== Exercise prompt ==
Only the lines holding "Accept" are wanted here; copy each from the listing.

== Dataset records ==
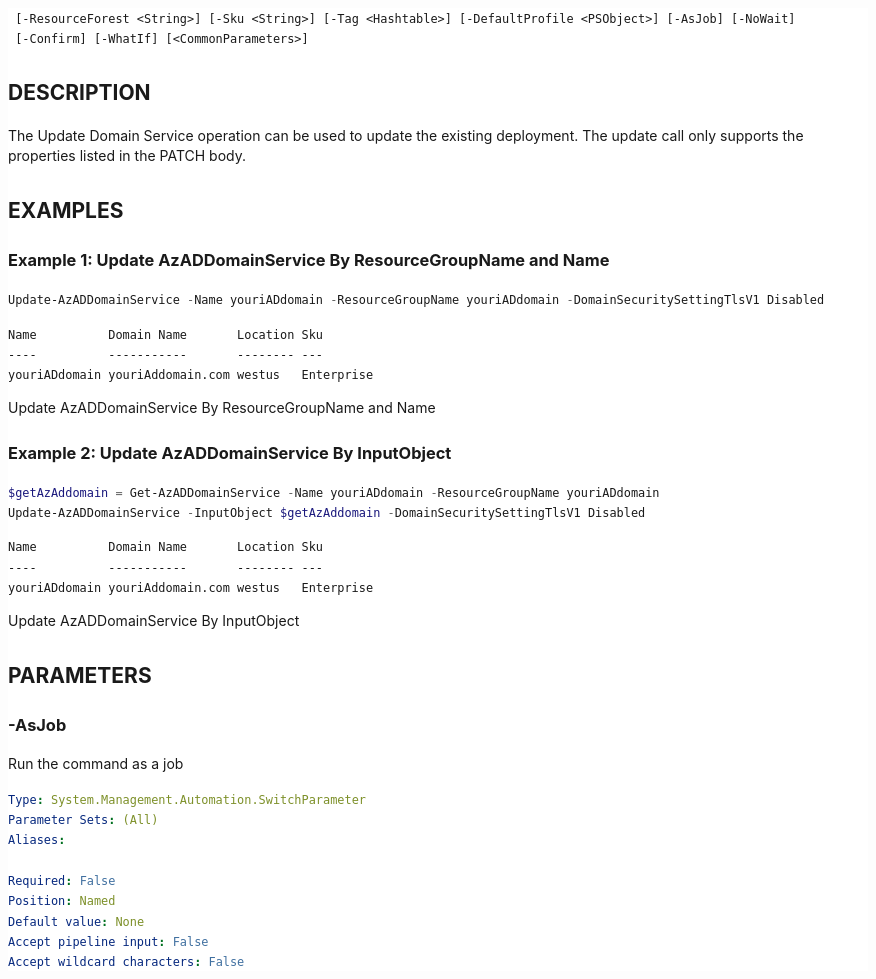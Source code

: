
 ```
 [-ResourceForest <String>] [-Sku <String>] [-Tag <Hashtable>] [-DefaultProfile <PSObject>] [-AsJob] [-NoWait]
 [-Confirm] [-WhatIf] [<CommonParameters>]
```

## DESCRIPTION
The Update Domain Service operation can be used to update the existing deployment.
The update call only supports the properties listed in the PATCH body.

## EXAMPLES

### Example 1: Update AzADDomainService By ResourceGroupName and Name
```powershell
Update-AzADDomainService -Name youriADdomain -ResourceGroupName youriADdomain -DomainSecuritySettingTlsV1 Disabled
```

```output
Name          Domain Name       Location Sku
----          -----------       -------- ---
youriADdomain youriAddomain.com westus   Enterprise
```

Update AzADDomainService By ResourceGroupName and Name

### Example 2: Update AzADDomainService By InputObject
```powershell
$getAzAddomain = Get-AzADDomainService -Name youriADdomain -ResourceGroupName youriADdomain
Update-AzADDomainService -InputObject $getAzAddomain -DomainSecuritySettingTlsV1 Disabled
```

```output
Name          Domain Name       Location Sku
----          -----------       -------- ---
youriADdomain youriAddomain.com westus   Enterprise
```

Update AzADDomainService By InputObject

## PARAMETERS

### -AsJob
Run the command as a job

```yaml
Type: System.Management.Automation.SwitchParameter
Parameter Sets: (All)
Aliases:

Required: False
Position: Named
Default value: None
Accept pipeline input: False
Accept wildcard characters: False
```

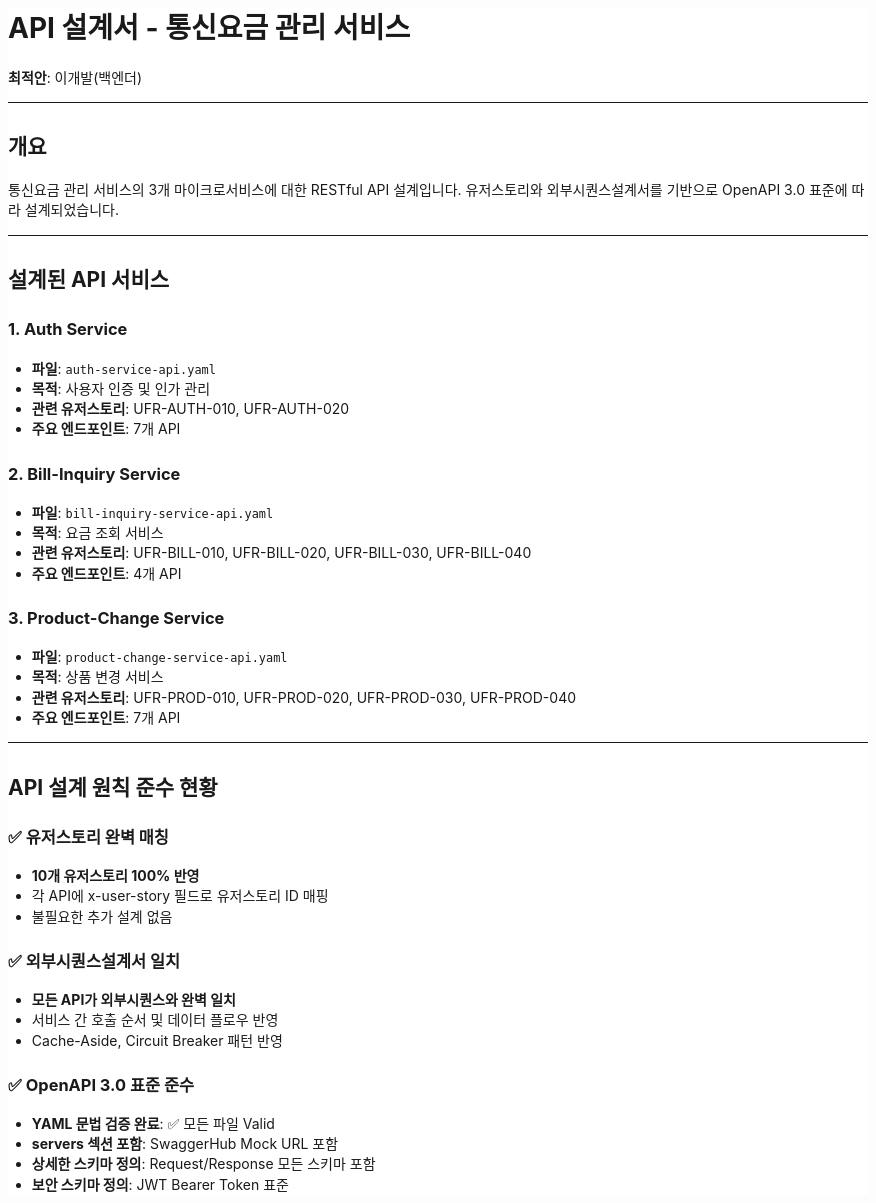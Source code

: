 # API 설계서 - 통신요금 관리 서비스

**최적안**: 이개발(백엔더)

---

## 개요

통신요금 관리 서비스의 3개 마이크로서비스에 대한 RESTful API 설계입니다.
유저스토리와 외부시퀀스설계서를 기반으로 OpenAPI 3.0 표준에 따라 설계되었습니다.

---

## 설계된 API 서비스

### 1. Auth Service
- **파일**: `auth-service-api.yaml`
- **목적**: 사용자 인증 및 인가 관리
- **관련 유저스토리**: UFR-AUTH-010, UFR-AUTH-020
- **주요 엔드포인트**: 7개 API

### 2. Bill-Inquiry Service  
- **파일**: `bill-inquiry-service-api.yaml`
- **목적**: 요금 조회 서비스
- **관련 유저스토리**: UFR-BILL-010, UFR-BILL-020, UFR-BILL-030, UFR-BILL-040
- **주요 엔드포인트**: 4개 API

### 3. Product-Change Service
- **파일**: `product-change-service-api.yaml`
- **목적**: 상품 변경 서비스
- **관련 유저스토리**: UFR-PROD-010, UFR-PROD-020, UFR-PROD-030, UFR-PROD-040
- **주요 엔드포인트**: 7개 API

---

## API 설계 원칙 준수 현황

### ✅ 유저스토리 완벽 매칭
- **10개 유저스토리 100% 반영**
- 각 API에 x-user-story 필드로 유저스토리 ID 매핑
- 불필요한 추가 설계 없음

### ✅ 외부시퀀스설계서 일치
- **모든 API가 외부시퀀스와 완벽 일치**
- 서비스 간 호출 순서 및 데이터 플로우 반영
- Cache-Aside, Circuit Breaker 패턴 반영

### ✅ OpenAPI 3.0 표준 준수
- **YAML 문법 검증 완료**: ✅ 모든 파일 Valid
- **servers 섹션 포함**: SwaggerHub Mock URL 포함
- **상세한 스키마 정의**: Request/Response 모든 스키마 포함
- **보안 스키마 정의**: JWT Bearer Token 표준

== The answer ==
Accept pipeline input: False
Accept wildcard characters: False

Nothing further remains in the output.